Suara.com - Anggota Komisi III DPR RI dari Fraksi PKB, Hasbiallah Ilyas, memberikan respons tajam terkait laporan Transparency International Indonesia (TII) yang menunjukkan kemerosotan tajam Indeks Persepsi Korupsi (IPK) Indonesia tahun 2025.
Skor IPK Indonesia tercatat anjlok tiga poin menjadi 34, menempatkan Indonesia pada peringkat 109 dari 180 negara.
Penurunan ini membuat posisi Indonesia kini sejajar dengan sejumlah negara seperti Nepal, Aljazair, Laos, hingga Bosnia & Herzegovina.
Hasbiallah, yang akrab disapa Hasbi, menilai fakta ini sebagai tamparan keras bagi agenda pemberantasan korupsi di tanah air.

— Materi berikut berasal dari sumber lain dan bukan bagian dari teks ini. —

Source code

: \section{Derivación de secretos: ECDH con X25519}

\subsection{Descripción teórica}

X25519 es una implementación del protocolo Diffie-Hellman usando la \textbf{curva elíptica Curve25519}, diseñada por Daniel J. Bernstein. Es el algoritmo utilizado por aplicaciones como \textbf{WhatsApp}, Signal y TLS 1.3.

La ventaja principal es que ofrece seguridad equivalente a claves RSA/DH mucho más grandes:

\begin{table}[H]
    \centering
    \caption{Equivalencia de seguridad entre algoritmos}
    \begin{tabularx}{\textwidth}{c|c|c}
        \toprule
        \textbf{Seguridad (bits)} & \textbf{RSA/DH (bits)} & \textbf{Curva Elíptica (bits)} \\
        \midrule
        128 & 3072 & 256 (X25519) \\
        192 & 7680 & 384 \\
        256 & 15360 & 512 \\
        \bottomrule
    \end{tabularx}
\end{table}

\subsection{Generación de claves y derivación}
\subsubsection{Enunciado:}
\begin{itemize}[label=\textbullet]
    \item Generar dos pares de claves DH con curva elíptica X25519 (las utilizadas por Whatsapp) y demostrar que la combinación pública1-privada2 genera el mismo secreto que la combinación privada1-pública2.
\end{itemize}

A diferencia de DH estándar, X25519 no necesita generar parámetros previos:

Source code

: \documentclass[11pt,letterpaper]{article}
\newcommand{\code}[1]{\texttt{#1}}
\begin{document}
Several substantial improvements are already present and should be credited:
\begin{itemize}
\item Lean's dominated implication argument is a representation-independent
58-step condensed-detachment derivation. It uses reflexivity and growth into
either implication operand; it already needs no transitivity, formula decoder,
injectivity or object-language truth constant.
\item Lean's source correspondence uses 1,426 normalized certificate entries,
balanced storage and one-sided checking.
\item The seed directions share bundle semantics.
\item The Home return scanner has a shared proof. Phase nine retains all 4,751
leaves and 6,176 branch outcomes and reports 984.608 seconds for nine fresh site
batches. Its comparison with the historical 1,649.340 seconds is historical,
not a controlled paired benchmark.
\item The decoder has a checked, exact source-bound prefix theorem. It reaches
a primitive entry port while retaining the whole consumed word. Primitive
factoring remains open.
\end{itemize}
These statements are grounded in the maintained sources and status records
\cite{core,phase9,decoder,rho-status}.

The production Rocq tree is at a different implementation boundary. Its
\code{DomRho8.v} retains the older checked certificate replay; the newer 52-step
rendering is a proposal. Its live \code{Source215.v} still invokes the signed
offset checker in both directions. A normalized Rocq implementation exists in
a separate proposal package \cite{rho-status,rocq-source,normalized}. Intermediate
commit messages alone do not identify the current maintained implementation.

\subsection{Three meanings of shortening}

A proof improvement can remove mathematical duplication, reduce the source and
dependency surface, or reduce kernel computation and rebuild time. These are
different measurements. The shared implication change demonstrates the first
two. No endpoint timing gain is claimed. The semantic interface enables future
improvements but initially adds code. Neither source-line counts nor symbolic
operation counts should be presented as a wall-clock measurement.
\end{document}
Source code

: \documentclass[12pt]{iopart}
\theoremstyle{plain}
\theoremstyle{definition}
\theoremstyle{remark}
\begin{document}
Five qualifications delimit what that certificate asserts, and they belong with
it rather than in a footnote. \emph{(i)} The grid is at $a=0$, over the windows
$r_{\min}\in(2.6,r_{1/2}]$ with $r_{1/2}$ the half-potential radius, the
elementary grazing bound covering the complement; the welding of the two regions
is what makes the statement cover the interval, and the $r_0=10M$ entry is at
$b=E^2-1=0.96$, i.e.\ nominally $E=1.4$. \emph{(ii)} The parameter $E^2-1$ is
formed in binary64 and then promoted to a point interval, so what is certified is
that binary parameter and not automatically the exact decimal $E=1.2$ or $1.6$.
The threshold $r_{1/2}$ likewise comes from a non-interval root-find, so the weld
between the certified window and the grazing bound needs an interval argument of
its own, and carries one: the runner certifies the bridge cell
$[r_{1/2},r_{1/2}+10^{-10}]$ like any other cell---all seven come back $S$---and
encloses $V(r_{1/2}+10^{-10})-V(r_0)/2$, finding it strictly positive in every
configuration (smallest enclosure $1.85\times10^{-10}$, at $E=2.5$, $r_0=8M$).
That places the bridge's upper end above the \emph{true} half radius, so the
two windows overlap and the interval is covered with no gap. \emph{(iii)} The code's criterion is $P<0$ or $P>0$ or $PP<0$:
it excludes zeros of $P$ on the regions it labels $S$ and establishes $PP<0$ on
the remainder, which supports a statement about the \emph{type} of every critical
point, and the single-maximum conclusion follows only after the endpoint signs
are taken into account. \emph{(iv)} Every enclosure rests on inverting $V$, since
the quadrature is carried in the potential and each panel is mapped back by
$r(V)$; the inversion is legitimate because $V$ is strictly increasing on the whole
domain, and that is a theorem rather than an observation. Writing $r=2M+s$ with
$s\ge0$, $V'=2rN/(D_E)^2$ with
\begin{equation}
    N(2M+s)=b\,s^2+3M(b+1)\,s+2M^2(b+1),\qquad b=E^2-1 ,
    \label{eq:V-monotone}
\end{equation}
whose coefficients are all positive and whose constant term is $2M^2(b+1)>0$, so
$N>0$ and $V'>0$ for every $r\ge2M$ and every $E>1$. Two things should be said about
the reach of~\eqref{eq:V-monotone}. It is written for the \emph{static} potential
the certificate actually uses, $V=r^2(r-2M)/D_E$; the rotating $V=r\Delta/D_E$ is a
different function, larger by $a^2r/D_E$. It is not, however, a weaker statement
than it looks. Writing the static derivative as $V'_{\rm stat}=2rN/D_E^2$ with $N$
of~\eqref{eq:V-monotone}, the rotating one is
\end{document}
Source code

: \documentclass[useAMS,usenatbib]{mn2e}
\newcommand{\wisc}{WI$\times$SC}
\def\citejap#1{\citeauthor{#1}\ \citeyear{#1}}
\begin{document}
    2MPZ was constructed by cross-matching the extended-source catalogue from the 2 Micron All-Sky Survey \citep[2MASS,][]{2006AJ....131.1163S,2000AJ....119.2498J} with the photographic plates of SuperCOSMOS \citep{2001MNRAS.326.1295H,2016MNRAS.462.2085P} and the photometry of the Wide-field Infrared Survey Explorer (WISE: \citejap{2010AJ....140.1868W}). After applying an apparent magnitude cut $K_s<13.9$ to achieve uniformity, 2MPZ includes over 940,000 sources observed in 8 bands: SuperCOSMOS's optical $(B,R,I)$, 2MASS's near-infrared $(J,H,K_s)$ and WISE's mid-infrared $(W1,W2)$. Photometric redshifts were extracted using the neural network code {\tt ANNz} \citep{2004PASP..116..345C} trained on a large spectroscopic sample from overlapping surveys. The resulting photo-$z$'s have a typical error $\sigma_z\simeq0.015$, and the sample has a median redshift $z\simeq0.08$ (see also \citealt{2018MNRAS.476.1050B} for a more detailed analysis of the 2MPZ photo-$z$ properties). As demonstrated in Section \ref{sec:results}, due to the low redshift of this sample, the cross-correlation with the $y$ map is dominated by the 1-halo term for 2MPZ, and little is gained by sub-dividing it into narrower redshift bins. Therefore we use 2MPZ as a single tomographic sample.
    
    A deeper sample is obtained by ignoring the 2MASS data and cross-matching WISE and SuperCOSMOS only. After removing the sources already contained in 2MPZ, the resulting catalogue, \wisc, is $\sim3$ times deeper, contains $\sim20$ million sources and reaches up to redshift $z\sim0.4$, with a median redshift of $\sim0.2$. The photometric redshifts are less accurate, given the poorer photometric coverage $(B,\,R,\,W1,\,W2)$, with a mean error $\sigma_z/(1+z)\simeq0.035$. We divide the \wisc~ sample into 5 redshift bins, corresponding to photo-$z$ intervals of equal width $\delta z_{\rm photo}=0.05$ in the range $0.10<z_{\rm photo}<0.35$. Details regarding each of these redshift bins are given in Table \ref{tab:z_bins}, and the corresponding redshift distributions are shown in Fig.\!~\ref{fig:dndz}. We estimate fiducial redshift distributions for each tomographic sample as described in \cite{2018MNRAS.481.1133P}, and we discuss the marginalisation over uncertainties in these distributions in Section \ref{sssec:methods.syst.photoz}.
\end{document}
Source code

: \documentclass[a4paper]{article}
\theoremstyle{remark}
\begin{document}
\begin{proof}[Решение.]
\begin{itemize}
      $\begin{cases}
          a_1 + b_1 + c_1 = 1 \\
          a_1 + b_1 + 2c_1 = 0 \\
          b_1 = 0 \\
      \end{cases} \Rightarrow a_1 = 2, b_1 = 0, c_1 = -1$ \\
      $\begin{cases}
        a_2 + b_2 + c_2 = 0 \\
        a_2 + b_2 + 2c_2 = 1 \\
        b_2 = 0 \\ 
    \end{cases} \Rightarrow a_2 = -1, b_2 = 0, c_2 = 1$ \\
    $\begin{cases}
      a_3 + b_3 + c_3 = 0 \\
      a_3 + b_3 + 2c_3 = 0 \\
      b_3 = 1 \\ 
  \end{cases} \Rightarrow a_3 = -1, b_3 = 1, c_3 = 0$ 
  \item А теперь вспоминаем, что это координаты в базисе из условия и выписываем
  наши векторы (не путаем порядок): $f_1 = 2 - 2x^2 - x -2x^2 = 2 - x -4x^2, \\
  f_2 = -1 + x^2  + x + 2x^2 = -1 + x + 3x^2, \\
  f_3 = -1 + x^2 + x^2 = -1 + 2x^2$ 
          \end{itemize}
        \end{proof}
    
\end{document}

“Laporan yang disampaikan TII ini tidak bisa dianggap angin lalu. Skor 34 dan turunnya peringkat Indonesia menjadi alarm keras bagi seluruh pemangku kepentingan. Ini menunjukkan bahwa indeks persepsi korupsi kita masih sangat buruk, bahkan setara dengan Nepal,” ujar Hasbi kepada wartawan, Kamis (12/2/2026).
Ia menegaskan, bahwa pemerintah tidak boleh tinggal diam melihat tren negatif ini. Ia mendesak adanya evaluasi total terhadap strategi yang selama ini digunakan oleh lembaga penegak hukum, khususnya Komisi Pemberantasan Korupsi (KPK).
Hasbi meminta KPK segera merumuskan langkah strategis yang tidak hanya mengandalkan penindakan, tetapi juga memperkuat sistem pencegahan yang terintegrasi.
“KPK bersama penegak hukum lainnya harus menyusun road map yang jelas, dengan indikator kinerja yang konkret. Tidak hanya fokus pada penindakan, tetapi juga memperkuat pencegahan secara sistematis,” tegasnya.
Selain perbaikan sistem dan regulasi, Hasbi juga menyoroti pentingnya membangun budaya antikorupsi di seluruh lapisan masyarakat.
Baca Juga: Saksi Sidang Korupsi Chromebook, Eks Ketua LKPP: Masih Terjadi Kemahalan Harga di E-Katalog
Menurutnya, edukasi masif menjadi kunci agar upaya pemberantasan korupsi mendapatkan dukungan kolektif.
“Sosialisasi dan pendidikan antikorupsi harus digencarkan, baik di lingkungan pemerintahan, dunia usaha, maupun masyarakat luas. Tanpa kesadaran kolektif, upaya pemberantasan korupsi tidak akan efektif,” katanya.
Lebih lanjut, Hasbi memastikan Komisi III DPR RI akan memperketat fungsi pengawasan terhadap mitra kerja penegak hukum guna memastikan skor IPK Indonesia bisa membaik di masa mendatang melalui tata kelola pemerintahan yang lebih bersih dan transparan.